PROBLEM TO WORK ON: Show the lines below where "detokenize" occurs.

Records drawn from a dataset:
# # #

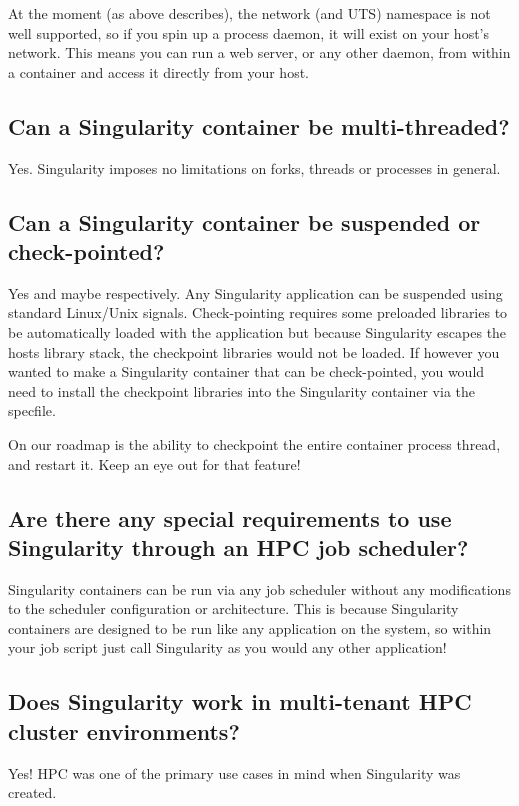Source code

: \documentclass[letterpaper,10pt,english]{sphinxmanual}
\begin{document}
At the moment (as above describes), the network (and UTS) namespace is not well supported, so if you spin up a process daemon, it will exist on
your host’s network. This means you can run a web server, or any other daemon, from within a container and access it directly from your host.


\subsection{Can a Singularity container be multi-threaded?}
\label{\detokenize{faq:can-a-singularity-container-be-multi-threaded}}
Yes. Singularity imposes no limitations on forks, threads or processes in general.


\subsection{Can a Singularity container be suspended or check-pointed?}
\label{\detokenize{faq:can-a-singularity-container-be-suspended-or-check-pointed}}
Yes and maybe respectively. Any Singularity application can be suspended using standard Linux/Unix signals. Check-pointing requires some preloaded
libraries to be automatically loaded with the application but because Singularity escapes the hosts library stack, the checkpoint libraries would not
be loaded. If however you wanted to make a Singularity container that can be check-pointed, you would need to install the checkpoint libraries into the Singularity container via the specfile.

On our roadmap is the ability to checkpoint the entire container process thread, and restart it. Keep an eye out for that feature!


\subsection{Are there any special requirements to use Singularity through an HPC job scheduler?}
\label{\detokenize{faq:are-there-any-special-requirements-to-use-singularity-through-an-hpc-job-scheduler}}
Singularity containers can be run via any job scheduler without any modifications to the scheduler configuration or architecture.
This is because Singularity containers are designed to be run like any application on the system, so within your job script just call Singularity as you would any other application!


\subsection{Does Singularity work in multi-tenant HPC cluster environments?}
\label{\detokenize{faq:does-singularity-work-in-multi-tenant-hpc-cluster-environments}}
Yes! HPC was one of the primary use cases in mind when Singularity was created.
\end{document}
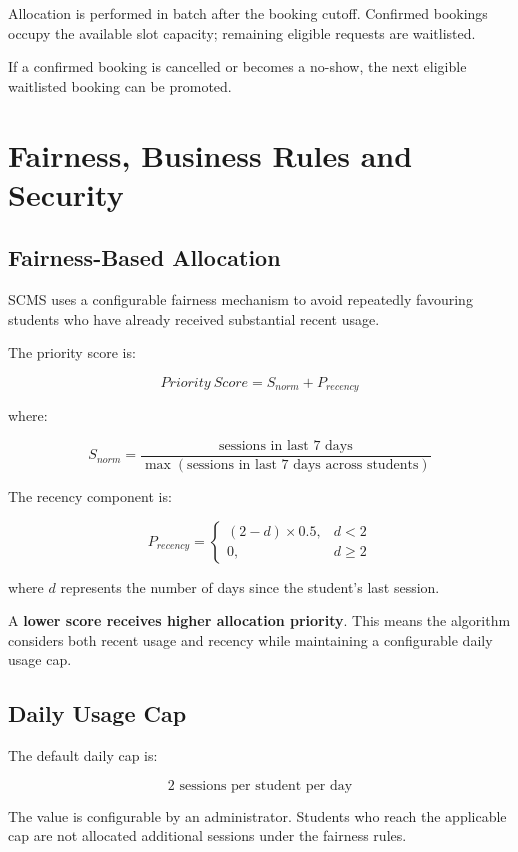 \documentclass[12pt,a4paper,oneside]{report}
\begin{document}
Allocation is performed in batch after the booking cutoff. Confirmed bookings occupy the available slot capacity; remaining eligible requests are waitlisted.

If a confirmed booking is cancelled or becomes a no-show, the next eligible waitlisted booking can be promoted.

\chapter{Fairness, Business Rules and Security}

\section{Fairness-Based Allocation}

SCMS uses a configurable fairness mechanism to avoid repeatedly favouring students who have already received substantial recent usage.

The priority score is:

\[
\boxed{Priority\ Score = S_{norm} + P_{recency}}
\]

where:

\[
S_{norm} =
\frac{\text{sessions in last 7 days}}
{\max(\text{sessions in last 7 days across students})}
\]

The recency component is:

\[
P_{recency} =
\begin{cases}
(2-d)\times 0.5, & d<2\\
0, & d\geq2
\end{cases}
\]

where $d$ represents the number of days since the student's last session.

A \textbf{lower score receives higher allocation priority}. This means the algorithm considers both recent usage and recency while maintaining a configurable daily usage cap.

\section{Daily Usage Cap}

The default daily cap is:

\[
\boxed{2\text{ sessions per student per day}}
\]

The value is configurable by an administrator. Students who reach the applicable cap are not allocated additional sessions under the fairness rules.
\end{document}

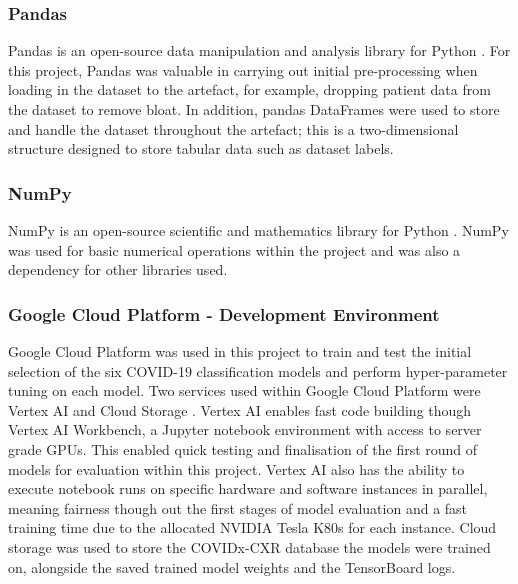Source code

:\subsubsection{Pandas}
Pandas is an open-source data manipulation and analysis library for Python \citep{pandasPy63:online}. For this project, Pandas was valuable in carrying out initial pre-processing when loading in the dataset to the artefact, for example, dropping patient data from the dataset to remove bloat. In addition, pandas DataFrames were used to store and handle the dataset throughout the artefact; this is a two-dimensional structure designed to store tabular data such as dataset labels.

\subsubsection{NumPy}
NumPy is an open-source scientific and mathematics library for Python \citep{NumPy90:online}. NumPy was used for basic numerical operations within the project and was also a dependency for other libraries used.

\subsubsection{Google Cloud Platform - Development Environment}
Google Cloud Platform was used in this project to train and test the initial selection of the six COVID-19 classification models and perform hyper-parameter tuning on each model. Two services used within Google Cloud Platform were Vertex AI \citep{VertexAI57:online} and Cloud Storage \citep{CloudSto72:online}. Vertex AI enables fast code building though Vertex AI Workbench, a Jupyter notebook environment with access to server grade GPUs. This enabled quick testing and finalisation of the first round of models for evaluation within this project. Vertex AI also has the ability to execute notebook runs on specific hardware and software instances in parallel, meaning fairness though out the first stages of model evaluation and a fast training time due to the allocated NVIDIA Tesla K80s for each instance. Cloud storage was used to store the COVIDx-CXR database the models were trained on, alongside the saved trained model weights and the TensorBoard logs.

# # #

RESULT BELOW:
\label{\detokenize{faq:can-a-singularity-container-be-multi-threaded}}
\label{\detokenize{faq:can-a-singularity-container-be-suspended-or-check-pointed}}
\label{\detokenize{faq:are-there-any-special-requirements-to-use-singularity-through-an-hpc-job-scheduler}}
\label{\detokenize{faq:does-singularity-work-in-multi-tenant-hpc-cluster-environments}}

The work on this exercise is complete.